Morturneria is an extinct genus of plesiosaur from the Late Cretaceous of what is now Antarctica.

==History of research==
The López de Bertodano Formation is located on Seymour Island, Antarctica, with exposures present in all but the northernmost third of the island. During the summers of 1981–1982, 1983–1984, and 1984–1985, paleontological expeditions recovered eight partial plesiosaur skeletons in the formation. One of these, TTU P9219, consisted of a skull and some cervical vertebrae. It was found in the upper part of the formation, informally known as the 'molluscan units', high up in a ravine. It was preserved within a tough, calcareous nodule, from which it was difficult to remove. While excavating the specimens, the dig teams faced difficulty in removing the strata above the fossils, due to the presence of permafrost. The cold temperatures also prevented the plaster from setting, so the teams used camp stoves and aluminium foil to heat it up, allowing it to harden. The specimen was prepared with the usage of power tools and acetic acid to remove the surrounding rock.

In 1989, Sankar Chatterjee and Bryan Small named the new genus and species Turneria seymourensis to contain TTU P9219. The specific name refers to Seymour Island, while the generic name honored Dr. Mort Turner, who was interested in the paleontological studies taking place there. However, the name Turneria was preoccupied, already in use for a genus of hymenopteran insect. In light of this, Chatterjee and Benjamin Creisler published a new name for the plesiosaur, Morturneria, in 1994. As before, the generic name honors Mort Turner.

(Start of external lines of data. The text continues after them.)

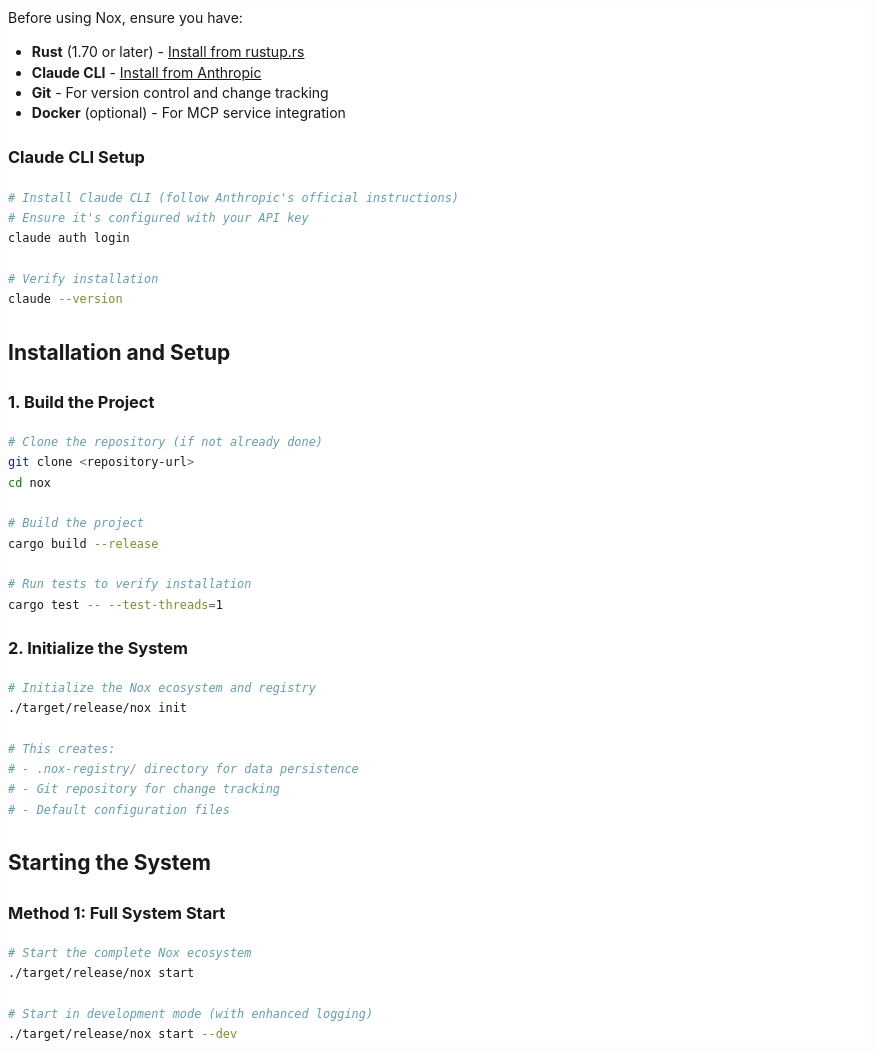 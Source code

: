 Before using Nox, ensure you have:
- **Rust** (1.70 or later) - [Install from rustup.rs](https://rustup.rs/)
- **Claude CLI** - [Install from Anthropic](https://docs.anthropic.com/claude/reference/claude-cli)
- **Git** - For version control and change tracking
- **Docker** (optional) - For MCP service integration

### Claude CLI Setup
```bash
# Install Claude CLI (follow Anthropic's official instructions)
# Ensure it's configured with your API key
claude auth login

# Verify installation
claude --version
```

## Installation and Setup

### 1. Build the Project
```bash
# Clone the repository (if not already done)
git clone <repository-url>
cd nox

# Build the project
cargo build --release

# Run tests to verify installation
cargo test -- --test-threads=1
```

### 2. Initialize the System
```bash
# Initialize the Nox ecosystem and registry
./target/release/nox init

# This creates:
# - .nox-registry/ directory for data persistence
# - Git repository for change tracking
# - Default configuration files
```

## Starting the System

### Method 1: Full System Start
```bash
# Start the complete Nox ecosystem
./target/release/nox start

# Start in development mode (with enhanced logging)
./target/release/nox start --dev
```
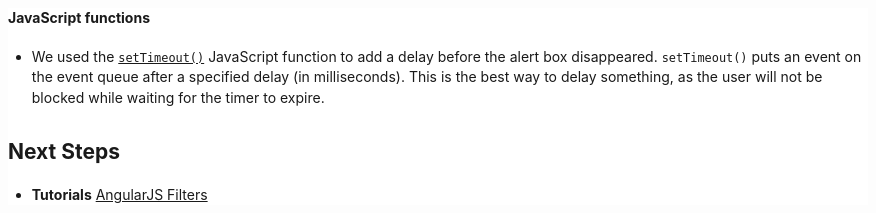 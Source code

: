#### JavaScript functions

- We used the [`setTimeout()`](http://www.w3schools.com/jsref/met_win_settimeout.asp) JavaScript function to add a delay before the alert box disappeared.  `setTimeout()` puts an event on the event queue after a specified delay (in milliseconds).  This is the best way to delay something, as the user will not be blocked while waiting for the timer to expire.

## Next Steps
 - **Tutorials** [AngularJS Filters](https://www.sap.com/developer/tutorials/angular-filters.html)
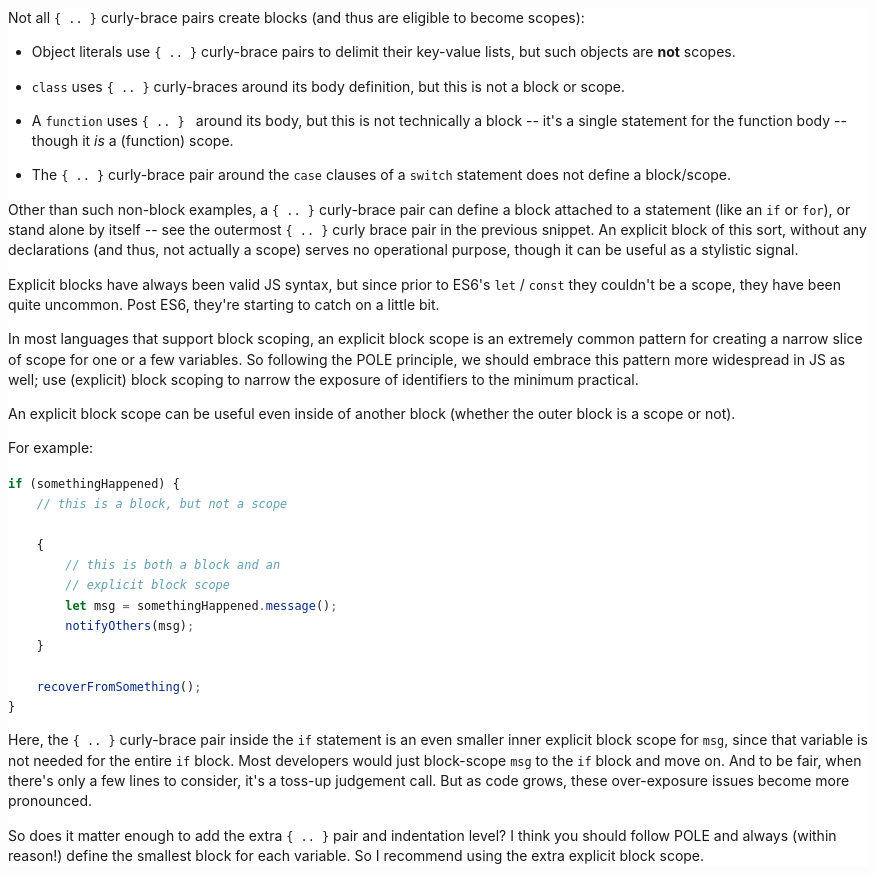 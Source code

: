 Not all `{ .. }` curly-brace pairs create blocks (and thus are eligible to become scopes):

* Object literals use `{ .. }` curly-brace pairs to delimit their key-value lists, but such objects are **not** scopes.

* `class` uses `{ .. }` curly-braces around its body definition, but this is not a block or scope.

* A `function` uses `{ .. } ` around its body, but this is not technically a block -- it's a single statement for the function body -- though it *is* a (function) scope.

* The `{ .. }` curly-brace pair around the `case` clauses of a `switch` statement does not define a block/scope.

Other than such non-block examples, a `{ .. }` curly-brace pair can define a block attached to a statement (like an `if` or `for`), or stand alone by itself -- see the outermost `{ .. }` curly brace pair in the previous snippet. An explicit block of this sort, without any declarations (and thus, not actually a scope) serves no operational purpose, though it can be useful as a stylistic signal.

Explicit blocks have always been valid JS syntax, but since prior to ES6's `let` / `const` they couldn't be a scope, they have been quite uncommon. Post ES6, they're starting to catch on a little bit.

In most languages that support block scoping, an explicit block scope is an extremely common pattern for creating a narrow slice of scope for one or a few variables. So following the POLE principle, we should embrace this pattern more widespread in JS as well; use (explicit) block scoping to narrow the exposure of identifiers to the minimum practical.

An explicit block scope can be useful even inside of another block (whether the outer block is a scope or not).

For example:

```js
if (somethingHappened) {
    // this is a block, but not a scope

    {
        // this is both a block and an
        // explicit block scope
        let msg = somethingHappened.message();
        notifyOthers(msg);
    }

    recoverFromSomething();
}
```

Here, the `{ .. }` curly-brace pair inside the `if` statement is an even smaller inner explicit block scope for `msg`, since that variable is not needed for the entire `if` block. Most developers would just block-scope `msg` to the `if` block and move on. And to be fair, when there's only a few lines to consider, it's a toss-up judgement call. But as code grows, these over-exposure issues become more pronounced.

So does it matter enough to add the extra `{ .. }` pair and indentation level? I think you should follow POLE and always (within reason!) define the smallest block for each variable. So I recommend using the extra explicit block scope.
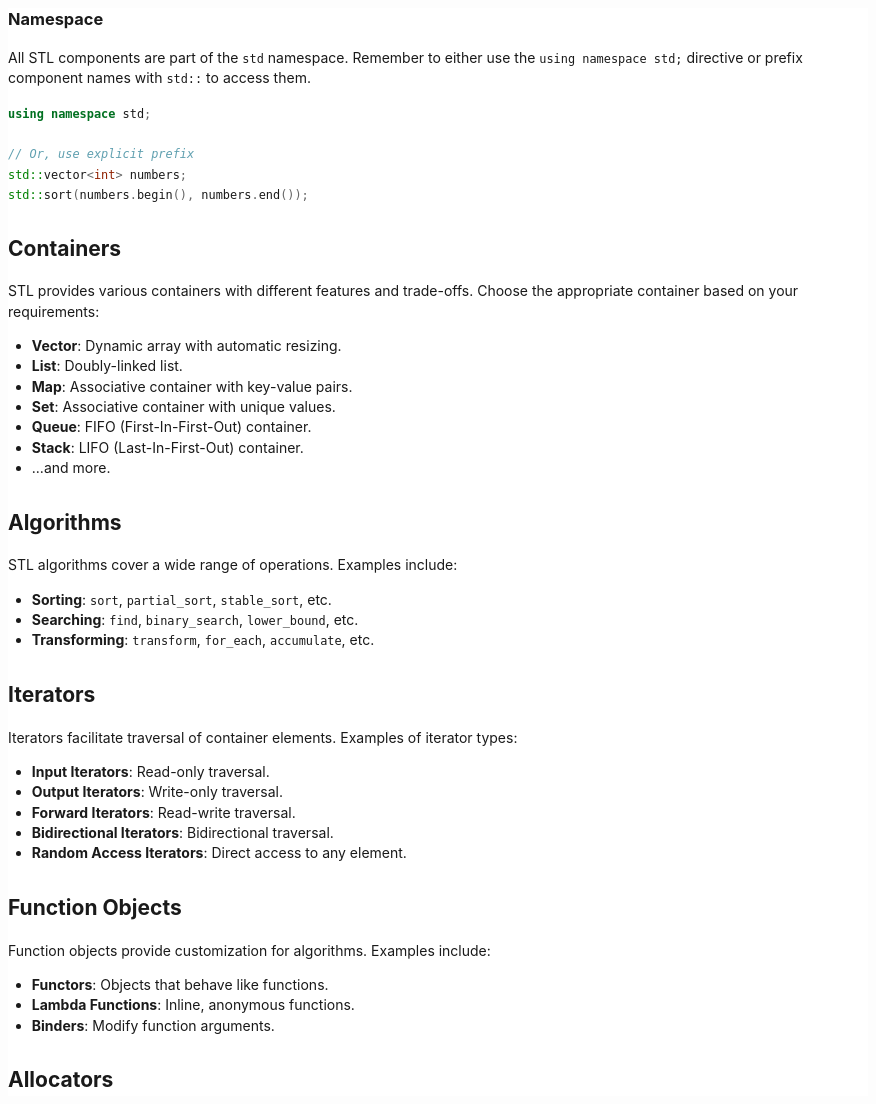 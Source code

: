 ### Namespace

All STL components are part of the `std` namespace. Remember to either use the `using namespace std;` directive or prefix component names with `std::` to access them.

```cpp
using namespace std;

// Or, use explicit prefix
std::vector<int> numbers;
std::sort(numbers.begin(), numbers.end());
```

## Containers

STL provides various containers with different features and trade-offs. Choose the appropriate container based on your requirements:

- **Vector**: Dynamic array with automatic resizing.
- **List**: Doubly-linked list.
- **Map**: Associative container with key-value pairs.
- **Set**: Associative container with unique values.
- **Queue**: FIFO (First-In-First-Out) container.
- **Stack**: LIFO (Last-In-First-Out) container.
- ...and more.

## Algorithms

STL algorithms cover a wide range of operations. Examples include:

- **Sorting**: `sort`, `partial_sort`, `stable_sort`, etc.
- **Searching**: `find`, `binary_search`, `lower_bound`, etc.
- **Transforming**: `transform`, `for_each`, `accumulate`, etc.

## Iterators

Iterators facilitate traversal of container elements. Examples of iterator types:

- **Input Iterators**: Read-only traversal.
- **Output Iterators**: Write-only traversal.
- **Forward Iterators**: Read-write traversal.
- **Bidirectional Iterators**: Bidirectional traversal.
- **Random Access Iterators**: Direct access to any element.

## Function Objects

Function objects provide customization for algorithms. Examples include:

- **Functors**: Objects that behave like functions.
- **Lambda Functions**: Inline, anonymous functions.
- **Binders**: Modify function arguments.

## Allocators
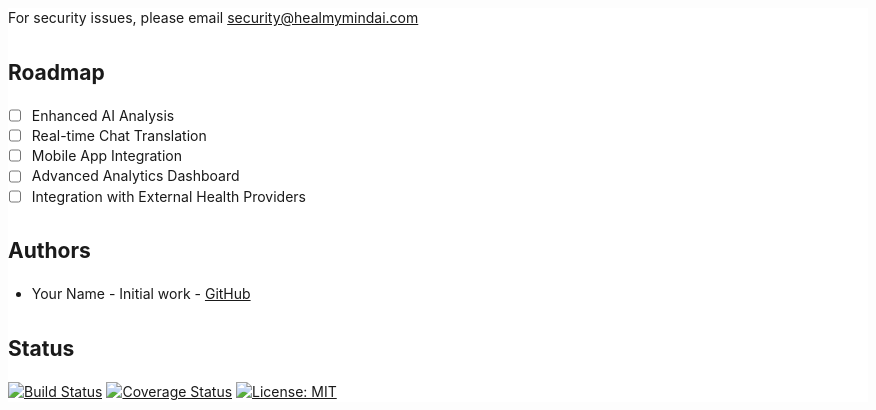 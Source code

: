 For security issues, please email security@healmymindai.com

## Roadmap

- [ ] Enhanced AI Analysis
- [ ] Real-time Chat Translation
- [ ] Mobile App Integration
- [ ] Advanced Analytics Dashboard
- [ ] Integration with External Health Providers

## Authors

- Your Name - Initial work - [GitHub](https://github.com/yourusername)

## Status

[![Build Status](https://github.com/yourusername/healmymind/workflows/CI/badge.svg)](https://github.com/yourusername/healmymind/actions)
[![Coverage Status](https://coveralls.io/repos/github/yourusername/healmymind/badge.svg?branch=main)](https://coveralls.io/github/yourusername/healmymind?branch=main)
[![License: MIT](https://img.shields.io/badge/License-MIT-yellow.svg)](https://opensource.org/licenses/MIT)
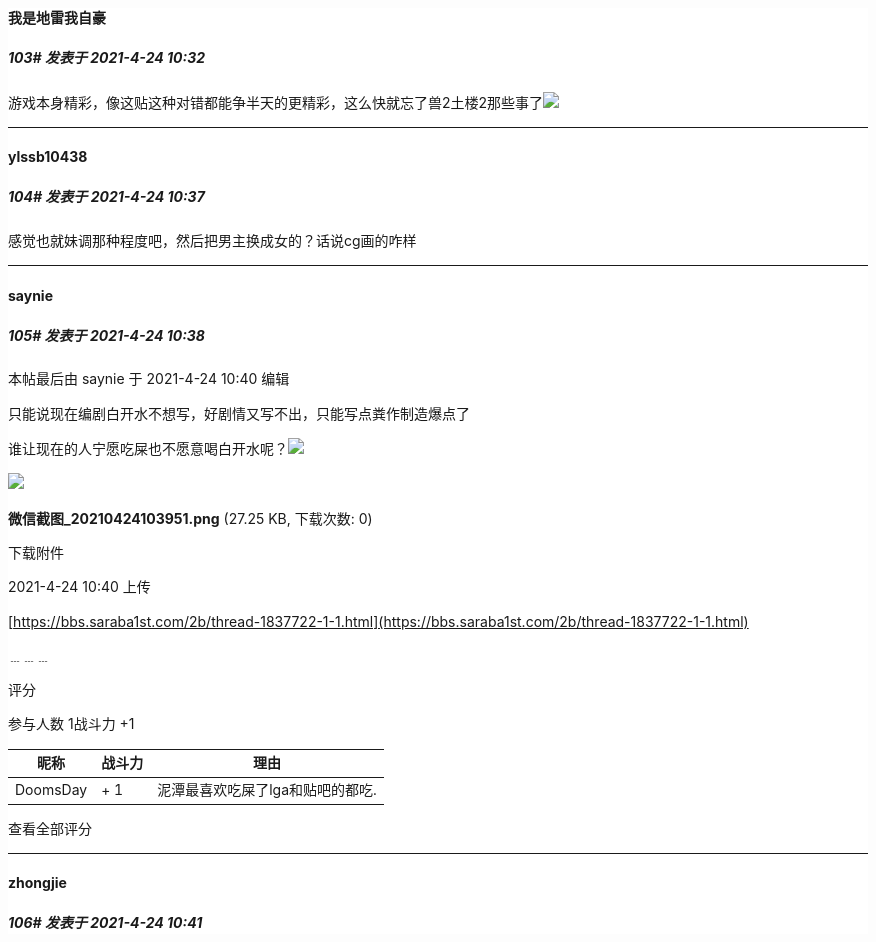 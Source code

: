####  我是地雷我自豪  
##### 103#       发表于 2021-4-24 10:32


游戏本身精彩，像这贴这种对错都能争半天的更精彩，这么快就忘了兽2土楼2那些事了<img src="https://static.saraba1st.com/image/smiley/face2017/049.png" referrerpolicy="no-referrer">


*****

####  ylssb10438  
##### 104#       发表于 2021-4-24 10:37


感觉也就妹调那种程度吧，然后把男主换成女的？话说cg画的咋样


*****

####  saynie  
##### 105#       发表于 2021-4-24 10:38


 本帖最后由 saynie 于 2021-4-24 10:40 编辑 

只能说现在编剧白开水不想写，好剧情又写不出，只能写点粪作制造爆点了

谁让现在的人宁愿吃屎也不愿意喝白开水呢？<img src="https://static.saraba1st.com/image/smiley/face2017/067.png" referrerpolicy="no-referrer">

<img src="https://img.saraba1st.com/forum/202104/24/104015jt6tgazbfoopwgg8.png" referrerpolicy="no-referrer">


<strong>微信截图_20210424103951.png</strong> (27.25 KB, 下载次数: 0)

下载附件

2021-4-24 10:40 上传


[https://bbs.saraba1st.com/2b/thread-1837722-1-1.html](https://bbs.saraba1st.com/2b/thread-1837722-1-1.html)


﹍﹍﹍

评分


 参与人数 1战斗力 +1

|昵称|战斗力|理由|
|----|---|---|
| DoomsDay| + 1|泥潭最喜欢吃屎了lga和贴吧的都吃.|


查看全部评分


*****

####  zhongjie  
##### 106#       发表于 2021-4-24 10:41
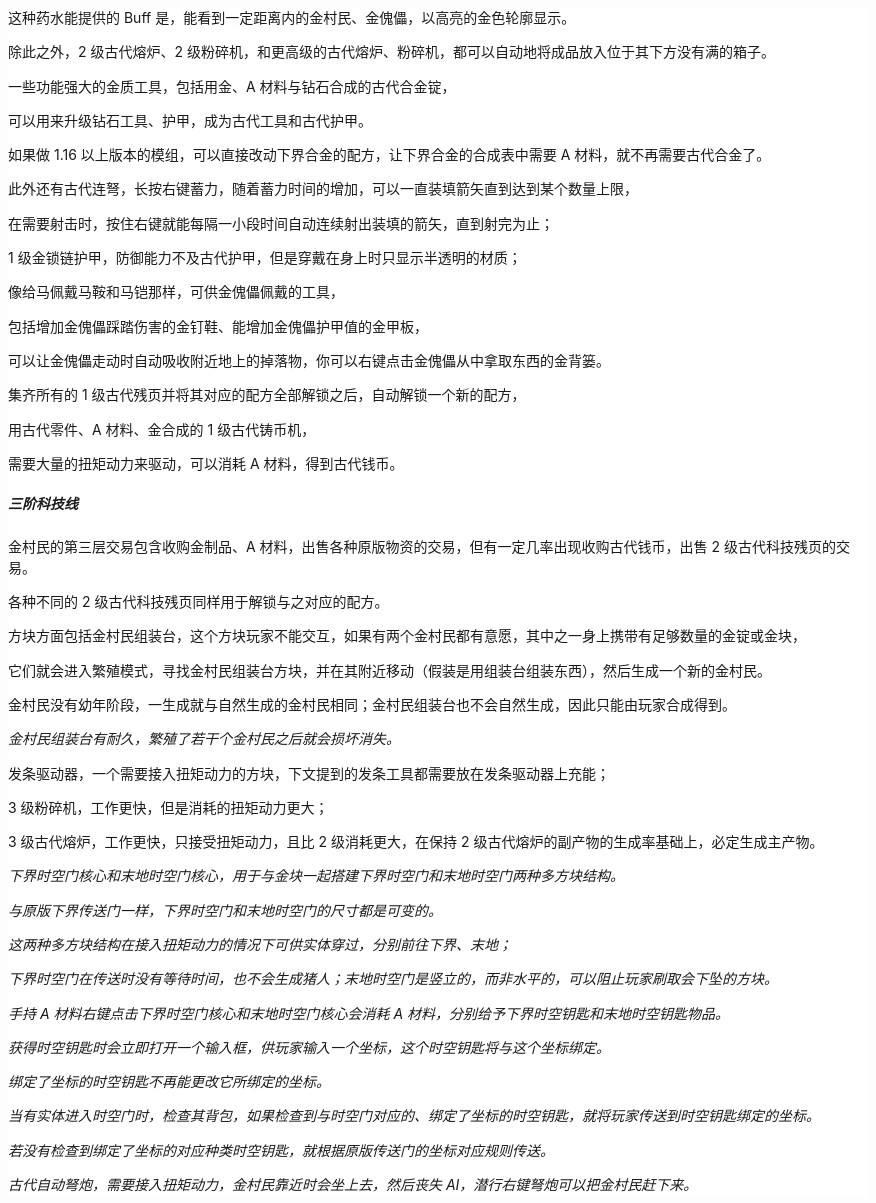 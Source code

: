 这种药水能提供的 Buff 是，能看到一定距离内的金村民、金傀儡，以高亮的金色轮廓显示。

除此之外，2 级古代熔炉、2 级粉碎机，和更高级的古代熔炉、粉碎机，都可以自动地将成品放入位于其下方没有满的箱子。

一些功能强大的金质工具，包括用金、A 材料与钻石合成的古代合金锭，

可以用来升级钻石工具、护甲，成为古代工具和古代护甲。

如果做 1.16 以上版本的模组，可以直接改动下界合金的配方，让下界合金的合成表中需要 A 材料，就不再需要古代合金了。

此外还有古代连弩，长按右键蓄力，随着蓄力时间的增加，可以一直装填箭矢直到达到某个数量上限，

在需要射击时，按住右键就能每隔一小段时间自动连续射出装填的箭矢，直到射完为止；

1 级金锁链护甲，防御能力不及古代护甲，但是穿戴在身上时只显示半透明的材质；

像给马佩戴马鞍和马铠那样，可供金傀儡佩戴的工具，

包括增加金傀儡踩踏伤害的金钉鞋、能增加金傀儡护甲值的金甲板，

可以让金傀儡走动时自动吸收附近地上的掉落物，你可以右键点击金傀儡从中拿取东西的金背篓。

集齐所有的 1 级古代残页并将其对应的配方全部解锁之后，自动解锁一个新的配方，

用古代零件、A 材料、金合成的 1 级古代铸币机，

需要大量的扭矩动力来驱动，可以消耗 A 材料，得到古代钱币。
##### 三阶科技线
金村民的第三层交易包含收购金制品、A 材料，出售各种原版物资的交易，但有一定几率出现收购古代钱币，出售 2 级古代科技残页的交易。

各种不同的 2 级古代科技残页同样用于解锁与之对应的配方。

方块方面包括金村民组装台，这个方块玩家不能交互，如果有两个金村民都有意愿，其中之一身上携带有足够数量的金锭或金块，

它们就会进入繁殖模式，寻找金村民组装台方块，并在其附近移动（假装是用组装台组装东西），然后生成一个新的金村民。

金村民没有幼年阶段，一生成就与自然生成的金村民相同；金村民组装台也不会自然生成，因此只能由玩家合成得到。

*金村民组装台有耐久，繁殖了若干个金村民之后就会损坏消失。*

发条驱动器，一个需要接入扭矩动力的方块，下文提到的发条工具都需要放在发条驱动器上充能；

3 级粉碎机，工作更快，但是消耗的扭矩动力更大；

3 级古代熔炉，工作更快，只接受扭矩动力，且比 2 级消耗更大，在保持 2 级古代熔炉的副产物的生成率基础上，必定生成主产物。

*下界时空门核心和末地时空门核心，用于与金块一起搭建下界时空门和末地时空门两种多方块结构。*

*与原版下界传送门一样，下界时空门和末地时空门的尺寸都是可变的。*

*这两种多方块结构在接入扭矩动力的情况下可供实体穿过，分别前往下界、末地；*

*下界时空门在传送时没有等待时间，也不会生成猪人；末地时空门是竖立的，而非水平的，可以阻止玩家刷取会下坠的方块。*

*手持 A 材料右键点击下界时空门核心和末地时空门核心会消耗 A 材料，分别给予下界时空钥匙和末地时空钥匙物品。*

*获得时空钥匙时会立即打开一个输入框，供玩家输入一个坐标，这个时空钥匙将与这个坐标绑定。*

*绑定了坐标的时空钥匙不再能更改它所绑定的坐标。*

*当有实体进入时空门时，检查其背包，如果检查到与时空门对应的、绑定了坐标的时空钥匙，就将玩家传送到时空钥匙绑定的坐标。*

*若没有检查到绑定了坐标的对应种类时空钥匙，就根据原版传送门的坐标对应规则传送。*

*古代自动弩炮，需要接入扭矩动力，金村民靠近时会坐上去，然后丧失 AI，潜行右键弩炮可以把金村民赶下来。*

However, a 2003 study by Zulma Gasparini and colleagues found Morturneria to be so similar to Aristonectes, they found it most likely that it was merely a juvenile A. parvidens. Since Aristonectes was named first, they concluded that Morturneria was a junior synonym of this genus. In 2017, a study led by F. Robin O'Keefe reanalyzed the skull of Morturneria. While they agreed with Gasparini and colleagues that the specimen was a juvenile, they found it to be distinct from Aristonectes and a valid genus once more. They also found that the Texas Tech University collections from Seymour Island contain postcranial material from adult plesiosaurs that, while similar to Aristonectes, definitely belonged to a different taxon, further supporting the separation of the two genera. In a 2019 thesis, Elizabeth Lester assigned another specimen found by the expeditions that recovered the holotype of Morturneria seymourensis to the species. This specimen, TTU P9217, consists of more cervical vertebrae, a right humerus, a nearly complete left forelimb missing the proximal end of the humerus, and a left femur. Additionally, more material pertaining to the holotype was reported; a possible humeral head, an epipodial (lower limb bone), a possible carpal, and three phalanges.

==Description==
The external naris (nostril opening) is formed by the premaxilla on the inner and most of the front edge, the maxilla on the rest of the front and the outer edge, and the frontal and prefrontal on the rear edge. The upper surfaces of the premaxillae and maxillae bore many foramina (pits). The premaxillae each bore at least eight teeth. After the frontmost five alveoli (tooth sockets) in the upper jaw, the borders of the alveoli become poorly defined or absent, with the upper tooth row appearing to be a groove on the maxilla. Instead of being directed downwards, the teeth were pointed outwards, where they interlocked. The upper edge of the orbit (eye opening) is composed of the frontal, with the prefrontal participating in the region intermediate between the upper and front edges. There is a prominent bend in the frontal, with the front region flaring outwards. This may have protected the eye. The outer margin of the orbit is bowed inwards, thanks to an enlargement on the maxilla.

==Paleobiology==
In 2003, Gasparini interpreted the M. seymourensis holotype as a juvenile because of its smaller size and the lack of fusion of the neural arches to the vertebrae. The downward-curving teeth of the lower jaw indicate that unlike most plesiosaurs, Morturneria was capable of filter-feeding, scooping sand from sediments, ejecting sediment-laden water, and preying on amphipods and other tiny prey organisms.